_Work required_:
Reproduce only the stretch of entries below that begins at the first line and ends at the line holding "## Sentence No. 28170".

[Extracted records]

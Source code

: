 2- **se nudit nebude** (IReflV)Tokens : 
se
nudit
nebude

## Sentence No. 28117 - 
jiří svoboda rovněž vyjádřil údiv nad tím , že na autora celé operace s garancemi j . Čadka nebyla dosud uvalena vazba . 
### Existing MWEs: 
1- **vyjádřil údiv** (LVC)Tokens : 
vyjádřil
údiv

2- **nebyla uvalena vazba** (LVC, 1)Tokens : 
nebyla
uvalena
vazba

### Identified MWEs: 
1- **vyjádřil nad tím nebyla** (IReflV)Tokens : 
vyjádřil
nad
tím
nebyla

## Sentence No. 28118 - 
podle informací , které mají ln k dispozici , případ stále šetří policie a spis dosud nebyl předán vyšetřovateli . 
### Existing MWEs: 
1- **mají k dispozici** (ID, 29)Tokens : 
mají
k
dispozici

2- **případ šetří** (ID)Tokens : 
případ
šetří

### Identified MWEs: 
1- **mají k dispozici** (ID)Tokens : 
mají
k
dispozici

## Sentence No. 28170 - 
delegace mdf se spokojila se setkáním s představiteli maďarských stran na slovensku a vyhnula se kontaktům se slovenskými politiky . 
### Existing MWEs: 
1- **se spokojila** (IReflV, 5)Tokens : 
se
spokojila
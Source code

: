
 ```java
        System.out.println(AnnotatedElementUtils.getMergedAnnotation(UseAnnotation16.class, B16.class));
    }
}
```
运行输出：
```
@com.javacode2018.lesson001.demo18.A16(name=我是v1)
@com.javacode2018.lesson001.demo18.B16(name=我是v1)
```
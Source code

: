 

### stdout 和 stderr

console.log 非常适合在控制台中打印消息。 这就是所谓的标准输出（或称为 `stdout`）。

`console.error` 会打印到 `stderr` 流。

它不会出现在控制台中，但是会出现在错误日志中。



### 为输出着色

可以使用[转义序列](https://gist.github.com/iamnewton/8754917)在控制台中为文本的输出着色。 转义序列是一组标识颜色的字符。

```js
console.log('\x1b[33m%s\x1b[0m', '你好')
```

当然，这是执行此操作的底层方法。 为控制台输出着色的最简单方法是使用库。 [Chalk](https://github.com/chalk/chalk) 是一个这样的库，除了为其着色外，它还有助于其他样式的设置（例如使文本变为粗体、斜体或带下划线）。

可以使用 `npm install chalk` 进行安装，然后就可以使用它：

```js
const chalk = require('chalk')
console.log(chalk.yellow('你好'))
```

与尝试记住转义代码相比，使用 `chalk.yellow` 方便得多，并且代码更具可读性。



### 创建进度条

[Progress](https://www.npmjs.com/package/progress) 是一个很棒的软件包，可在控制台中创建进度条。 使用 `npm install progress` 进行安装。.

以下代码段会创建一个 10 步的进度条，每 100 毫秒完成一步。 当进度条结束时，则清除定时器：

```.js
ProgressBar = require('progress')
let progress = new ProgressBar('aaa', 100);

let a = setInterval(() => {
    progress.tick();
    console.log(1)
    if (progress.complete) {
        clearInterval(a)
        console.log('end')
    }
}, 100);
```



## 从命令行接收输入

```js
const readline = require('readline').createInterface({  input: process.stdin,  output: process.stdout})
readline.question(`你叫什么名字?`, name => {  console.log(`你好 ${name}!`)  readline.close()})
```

_Response to this task_:
Source code

: 2- **se nudit nebude** (IReflV)Tokens : 
se
nudit
nebude

## Sentence No. 28117 - 
jiří svoboda rovněž vyjádřil údiv nad tím , že na autora celé operace s garancemi j . Čadka nebyla dosud uvalena vazba . 
### Existing MWEs: 
1- **vyjádřil údiv** (LVC)Tokens : 
vyjádřil
údiv

2- **nebyla uvalena vazba** (LVC, 1)Tokens : 
nebyla
uvalena
vazba

### Identified MWEs: 
1- **vyjádřil nad tím nebyla** (IReflV)Tokens : 
vyjádřil
nad
tím
nebyla

## Sentence No. 28118 - 
podle informací , které mají ln k dispozici , případ stále šetří policie a spis dosud nebyl předán vyšetřovateli . 
### Existing MWEs: 
1- **mají k dispozici** (ID, 29)Tokens : 
mají
k
dispozici

2- **případ šetří** (ID)Tokens : 
případ
šetří

### Identified MWEs: 
1- **mají k dispozici** (ID)Tokens : 
mají
k
dispozici

## Sentence No. 28170 - 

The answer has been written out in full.